Hawaii moves forward on historic gun legislation

With of a stroke of his pen last Thursday, Democratic Gov. David Ige of Hawaii made his state the first to place its registered gun owners in a centralized database run by the FBI.

The requirement is one of three new gun laws approved by the Democratic-led state legislature and the governor in response to the federal government's inaction on curbing gun violence in America after the deadly terrorist attack in Orlando.

SB 2954, or Act 108, forces Hawaii law enforcement to enroll future and already registered gun owners into a federal criminal watch list, known as "Rap Back," which allows federal officials to notify Hawaii police when an owner is arrested.

According to the FBI's website, the "Rap Back" database is typically reserved for people who "hold positions of trust" such as school teachers and daycare workers or for those under investigations.

Effective immediately, the legislation also grants local police the authority to determine whether an arrested gun owner should be able to keep his or her firearm.

Though the law has no influence on the mainland, critics have not been silent on its possible political ramifications.

"The so-called 'Rap Back' bill in Hawaii is an extreme anti-gun law that puts law-abiding gun owners on a criminal database for FBI monitoring, and therefore treats guns ownership as inherently suspicious," said NRA spokeswoman Amy Hunter in a statement to CBS News.

"Perhaps most upsetting, it does nothing to enhance public safety in the state as it will only apply to people who follow the law and register their firearms," she added.
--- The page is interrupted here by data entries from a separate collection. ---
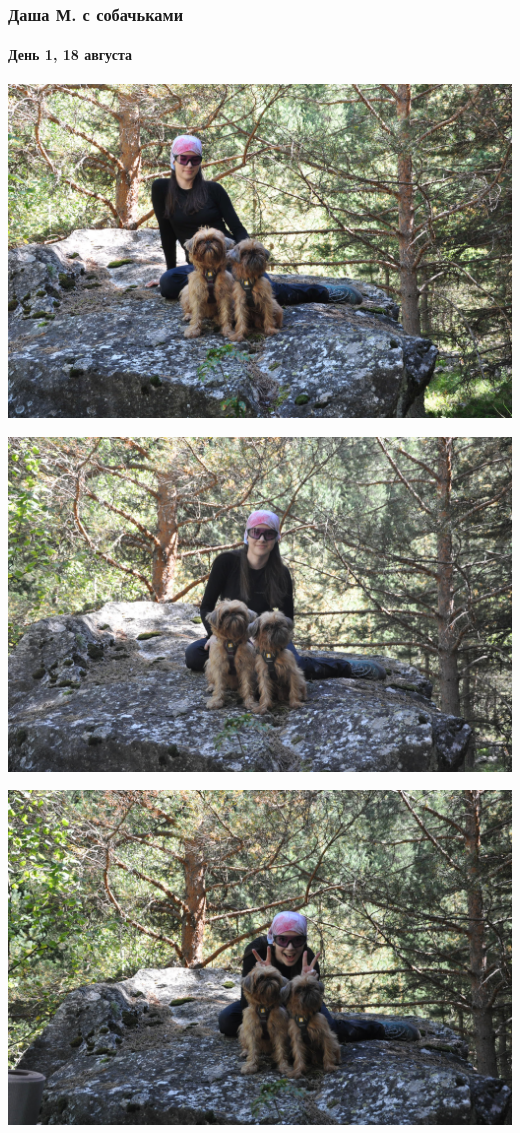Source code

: \begin{frame}
	\frametitle{Даша М. с собачьками}
	\framesubtitle{День 1, 18 августа}
	{\tiny
		\begin{minipage}{\fourpicsize}
			\centering
			\includegraphics[width=\textwidth]{../pics/DSC_0472}			

		\end{minipage}
		\hfill
		\begin{minipage}{\fourpicsize}
			\centering
			\includegraphics[width=\textwidth]{../pics/DSC_0474}			

		\end{minipage}
		\vfill
		\centering
		\begin{minipage}{\fourpicsize}
			\centering
			\includegraphics[width=\textwidth]{../pics/DSC_0475}			


\end{minipage}}
\end{frame}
Texas Gov. Greg Abbott took to Twitter on Tuesday to express his distaste for the legislation:


State senator and co-author of the bill, Will Espero, told CBS News his critics' "fears of a database are unfounded," noting that those kinds of lists already exist on a state and county level.

"This is a new collaboration between the FBI and the state law enforcement that should add another layer of protection for families and communities," he said. "Using the list allows use of modern technology to efficiently share data between the federal government and state. No rights are infringed upon."

Hunter says the law's grasp could extend beyond the island by affecting gun-carrying visitors and tourists, requiring them to be added to the database. However, the state attorney general says that visitors carrying firearms will be able to petition to be taken off the list once they depart.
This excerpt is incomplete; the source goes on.